[Opening Data for this exercise section]

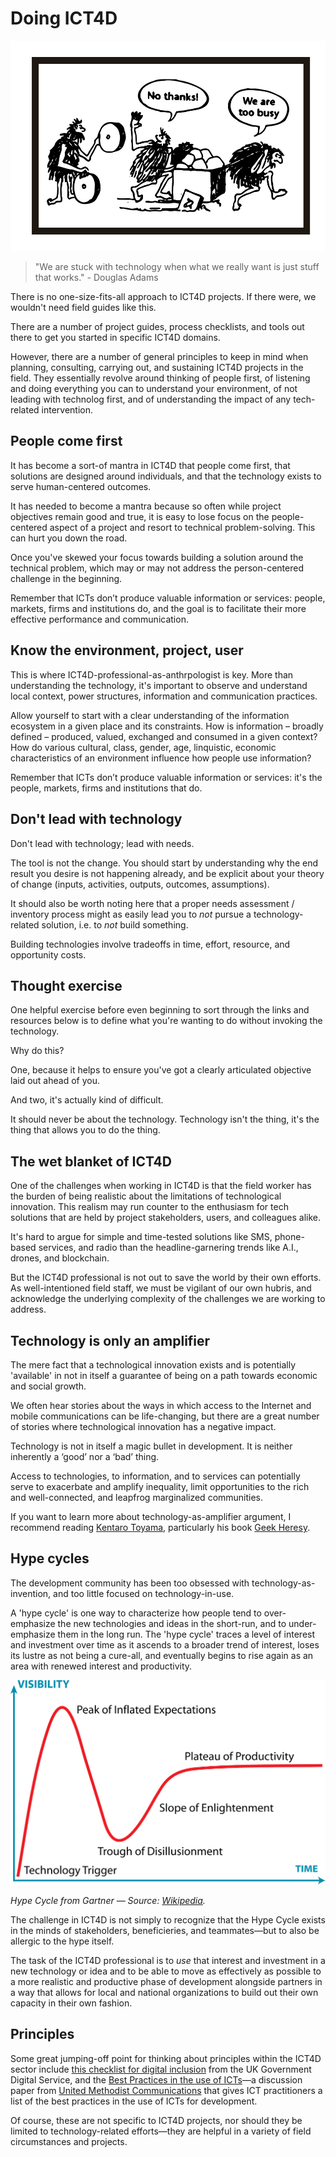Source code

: # Doing ICT4D

![doing-ict4d](../../images/doing-ict4d.jpg)

> "We are stuck with technology when what we really want is just stuff that works." - Douglas Adams

There is no one-size-fits-all approach to ICT4D projects. If there were, we wouldn't need field guides like this.

There are a number of project guides, process checklists, and tools out there to get you started in specific ICT4D domains.

However, there are a number of general principles to keep in mind when planning, consulting, carrying out, and sustaining ICT4D projects in the field. They essentially revolve around thinking of people first, of listening and doing everything you can to understand your environment, of not leading with technolog first, and of understanding the impact of any tech-related intervention.



## People come first

It has become a sort-of mantra in ICT4D that people come first, that solutions are designed around individuals, and that the technology exists to serve human-centered outcomes.

It has needed to become a mantra because so often while project objectives remain good and true, it is easy to lose focus on the people-centered aspect of a project and resort to technical problem-solving. This can hurt you down the road.

Once you've skewed your focus towards building a solution around the technical problem, which may or may not address the person-centered challenge in the beginning.

Remember that ICTs don’t produce valuable information or services: people, markets, firms and institutions do, and the goal is to facilitate their more effective performance and communication.



## Know the environment, project, user

This is where ICT4D-professional-as-anthrpologist is key. More than understanding the technology, it's important to observe and understand local context, power structures, information and communication practices.

Allow yourself to start with a clear understanding of the information ecosystem in a given place and its constraints. How is information – broadly defined – produced, valued, exchanged and consumed in a given context? How do various cultural, class, gender, age, linquistic, economic characteristics of an environment influence how people use information?

Remember that ICTs don’t produce valuable information or services: it's the people, markets, firms and institutions that do.



## Don't lead with technology

Don't lead with technology; lead with needs.

The tool is not the change. You should start by understanding why the end result you desire is not happening already, and be explicit about your theory of change \(inputs, activities, outputs, outcomes, assumptions\).

It should also be worth noting here that a proper needs assessment / inventory process might as easily lead you to _not_ pursue a technology-related solution, i.e. to _not_ build something.

Building technologies involve tradeoffs in time, effort, resource, and opportunity costs.



## Thought exercise

One helpful exercise before even beginning to sort through the links and resources below is to define what you're wanting to do without invoking the technology.

Why do this?

One, because it helps to ensure you've got a clearly articulated objective laid out ahead of you.

And two, it's actually kind of difficult.

It should never be about the technology. Technology isn't the thing, it's the thing that allows you to do the thing.



## The wet blanket of ICT4D

One of the challenges when working in ICT4D is that the field worker has the burden of being realistic about the limitations of technological innovation. This realism may run counter to the enthusiasm for tech solutions that are held by project stakeholders, users, and colleagues alike.

It's hard to argue for simple and time-tested solutions like SMS, phone-based services, and radio than the headline-garnering trends like A.I., drones, and blockchain.

But the ICT4D professional is not out to save the world by their own efforts. As well-intentioned field staff, we must be vigilant of our own hubris, and acknowledge the underlying complexity of the challenges we are working to address.



## Technology is only an amplifier

The mere fact that a technological innovation exists and is potentially 'available' in not in itself a guarantee of being on a path towards economic and social growth.

We often hear stories about the ways in which access to the Internet and mobile communications can be life-changing, but there are a great number of stories where technological innovation has a negative impact.

Technology is not in itself a magic bullet in development. It is neither inherently a ‘good’ nor a ‘bad’ thing.

Access to technologies, to information, and to services can potentially serve to exacerbate and amplify inequality, limit opportunities to the rich and well-connected, and leapfrog marginalized communities.

If you want to learn more about technology-as-amplifier argument, I recommend reading [Kentaro Toyama](http://www.kentarotoyama.org/), particularly his book [Geek Heresy](https://www.amazon.com/dp/161039528X/).



## Hype cycles

The development community has been too obsessed with technology-as-invention, and too little focused on technology-in-use.

A 'hype cycle' is one way to characterize how people tend to over-emphasize the new technologies and ideas in the short-run, and to under-emphasize them in the long run. The 'hype cycle' traces a level of interest and investment over time as it ascends to a broader trend of interest, loses its lustre as not being a cure-all, and eventually begins to rise again as an area with renewed interest and productivity.

![Hype Cycle](../../images/hype-cycle.svg)  


_Hype Cycle from Gartner — Source: _[_Wikipedia_](https://en.wikipedia.org/wiki/Hype_cycle#/media/File:Gartner_Hype_Cycle.svg)_._

The challenge in ICT4D is not simply to recognize that the Hype Cycle exists in the minds of stakeholders, beneficieries, and teammates—but to also be allergic to the hype itself.

The task of the ICT4D professional is to _use_ that interest and investment in a new technology or idea and to be able to move as effectively as possible to a more realistic and productive phase of development alongside partners in a way that allows for local and national organizations to build out their own capacity in their own fashion.



## Principles

Some great jumping-off point for thinking about principles within the ICT4D sector include [this checklist for digital inclusion](https://gds.blog.gov.uk/2014/01/13/a-checklist-for-digital-inclusion-if-we-do-these-things-were-doing-digital-inclusion) from the UK Government Digital Service, and the [Best Practices in the use of ICTs](http://ow.ly/uLrRM)—a discussion paper from [United Methodist Communications](http://www.umcom.org/site/c.mrLZJ9PFKmG/b.2730433/k.BD83/Home.htm) that gives ICT practitioners a list of the best practices in the use of ICTs for development.

Of course, these are not specific to ICT4D projects, nor should they be limited to technology-related efforts—they are helpful in a variety of field circumstances and projects.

[Closing Data for this exercise section]

▶ [Task to complete]
Output the data above in full. Skip every picture.

▶ [Result below]
Source code

: # Doing ICT4D

![doing-ict4d](../../images/doing-ict4d.jpg)

> "We are stuck with technology when what we really want is just stuff that works." - Douglas Adams

There is no one-size-fits-all approach to ICT4D projects. If there were, we wouldn't need field guides like this.

There are a number of project guides, process checklists, and tools out there to get you started in specific ICT4D domains.

However, there are a number of general principles to keep in mind when planning, consulting, carrying out, and sustaining ICT4D projects in the field. They essentially revolve around thinking of people first, of listening and doing everything you can to understand your environment, of not leading with technolog first, and of understanding the impact of any tech-related intervention.



## People come first

It has become a sort-of mantra in ICT4D that people come first, that solutions are designed around individuals, and that the technology exists to serve human-centered outcomes.

It has needed to become a mantra because so often while project objectives remain good and true, it is easy to lose focus on the people-centered aspect of a project and resort to technical problem-solving. This can hurt you down the road.

Once you've skewed your focus towards building a solution around the technical problem, which may or may not address the person-centered challenge in the beginning.

Remember that ICTs don’t produce valuable information or services: people, markets, firms and institutions do, and the goal is to facilitate their more effective performance and communication.



## Know the environment, project, user

This is where ICT4D-professional-as-anthrpologist is key. More than understanding the technology, it's important to observe and understand local context, power structures, information and communication practices.

Allow yourself to start with a clear understanding of the information ecosystem in a given place and its constraints. How is information – broadly defined – produced, valued, exchanged and consumed in a given context? How do various cultural, class, gender, age, linquistic, economic characteristics of an environment influence how people use information?

Remember that ICTs don’t produce valuable information or services: it's the people, markets, firms and institutions that do.



## Don't lead with technology

Don't lead with technology; lead with needs.

The tool is not the change. You should start by understanding why the end result you desire is not happening already, and be explicit about your theory of change \(inputs, activities, outputs, outcomes, assumptions\).

It should also be worth noting here that a proper needs assessment / inventory process might as easily lead you to _not_ pursue a technology-related solution, i.e. to _not_ build something.

Building technologies involve tradeoffs in time, effort, resource, and opportunity costs.



## Thought exercise

One helpful exercise before even beginning to sort through the links and resources below is to define what you're wanting to do without invoking the technology.

Why do this?

One, because it helps to ensure you've got a clearly articulated objective laid out ahead of you.

And two, it's actually kind of difficult.

It should never be about the technology. Technology isn't the thing, it's the thing that allows you to do the thing.



## The wet blanket of ICT4D

One of the challenges when working in ICT4D is that the field worker has the burden of being realistic about the limitations of technological innovation. This realism may run counter to the enthusiasm for tech solutions that are held by project stakeholders, users, and colleagues alike.

It's hard to argue for simple and time-tested solutions like SMS, phone-based services, and radio than the headline-garnering trends like A.I., drones, and blockchain.

But the ICT4D professional is not out to save the world by their own efforts. As well-intentioned field staff, we must be vigilant of our own hubris, and acknowledge the underlying complexity of the challenges we are working to address.



## Technology is only an amplifier

The mere fact that a technological innovation exists and is potentially 'available' in not in itself a guarantee of being on a path towards economic and social growth.

We often hear stories about the ways in which access to the Internet and mobile communications can be life-changing, but there are a great number of stories where technological innovation has a negative impact.

Technology is not in itself a magic bullet in development. It is neither inherently a ‘good’ nor a ‘bad’ thing.

Access to technologies, to information, and to services can potentially serve to exacerbate and amplify inequality, limit opportunities to the rich and well-connected, and leapfrog marginalized communities.

If you want to learn more about technology-as-amplifier argument, I recommend reading [Kentaro Toyama](http://www.kentarotoyama.org/), particularly his book [Geek Heresy](https://www.amazon.com/dp/161039528X/).



## Hype cycles

The development community has been too obsessed with technology-as-invention, and too little focused on technology-in-use.

A 'hype cycle' is one way to characterize how people tend to over-emphasize the new technologies and ideas in the short-run, and to under-emphasize them in the long run. The 'hype cycle' traces a level of interest and investment over time as it ascends to a broader trend of interest, loses its lustre as not being a cure-all, and eventually begins to rise again as an area with renewed interest and productivity.

![Hype Cycle](../../images/hype-cycle.svg)  


_Hype Cycle from Gartner — Source: _[_Wikipedia_](https://en.wikipedia.org/wiki/Hype_cycle#/media/File:Gartner_Hype_Cycle.svg)_._

The challenge in ICT4D is not simply to recognize that the Hype Cycle exists in the minds of stakeholders, beneficieries, and teammates—but to also be allergic to the hype itself.

The task of the ICT4D professional is to _use_ that interest and investment in a new technology or idea and to be able to move as effectively as possible to a more realistic and productive phase of development alongside partners in a way that allows for local and national organizations to build out their own capacity in their own fashion.



## Principles

Some great jumping-off point for thinking about principles within the ICT4D sector include [this checklist for digital inclusion](https://gds.blog.gov.uk/2014/01/13/a-checklist-for-digital-inclusion-if-we-do-these-things-were-doing-digital-inclusion) from the UK Government Digital Service, and the [Best Practices in the use of ICTs](http://ow.ly/uLrRM)—a discussion paper from [United Methodist Communications](http://www.umcom.org/site/c.mrLZJ9PFKmG/b.2730433/k.BD83/Home.htm) that gives ICT practitioners a list of the best practices in the use of ICTs for development.

Of course, these are not specific to ICT4D projects, nor should they be limited to technology-related efforts—they are helpful in a variety of field circumstances and projects.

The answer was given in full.